Exercise: Using the listing below, work out how many lines include the word "inputs". Only the number is to be given.

Task input:
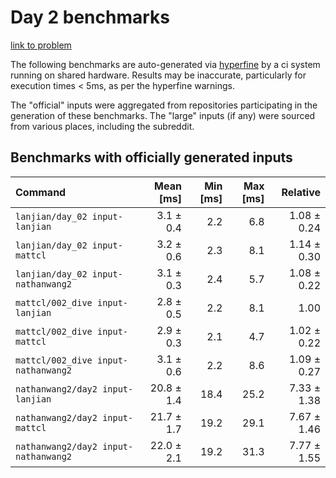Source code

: # Day 2 benchmarks

[link to problem](http://adventofcode.com/2021/day/2)

The following benchmarks are auto-generated via [hyperfine](https://github.com/sharkdp/hyperfine) by a ci system running on shared hardware. Results may be inaccurate, particularly for execution times < 5ms, as per the hyperfine warnings.

The "official" inputs were aggregated from repositories participating in the generation of these benchmarks. The "large" inputs (if any) were sourced from various places, including the subreddit.

## Benchmarks with officially generated inputs
| Command | Mean [ms] | Min [ms] | Max [ms] | Relative |
|:---|---:|---:|---:|---:|
| `lanjian/day_02 input-lanjian` | 3.1 ± 0.4 | 2.2 | 6.8 | 1.08 ± 0.24 |
| `lanjian/day_02 input-mattcl` | 3.2 ± 0.6 | 2.3 | 8.1 | 1.14 ± 0.30 |
| `lanjian/day_02 input-nathanwang2` | 3.1 ± 0.3 | 2.4 | 5.7 | 1.08 ± 0.22 |
| `mattcl/002_dive input-lanjian` | 2.8 ± 0.5 | 2.2 | 8.1 | 1.00 |
| `mattcl/002_dive input-mattcl` | 2.9 ± 0.3 | 2.1 | 4.7 | 1.02 ± 0.22 |
| `mattcl/002_dive input-nathanwang2` | 3.1 ± 0.6 | 2.2 | 8.6 | 1.09 ± 0.27 |
| `nathanwang2/day2 input-lanjian` | 20.8 ± 1.4 | 18.4 | 25.2 | 7.33 ± 1.38 |
| `nathanwang2/day2 input-mattcl` | 21.7 ± 1.7 | 19.2 | 29.1 | 7.67 ± 1.46 |
| `nathanwang2/day2 input-nathanwang2` | 22.0 ± 2.1 | 19.2 | 31.3 | 7.77 ± 1.55 |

Response area: 2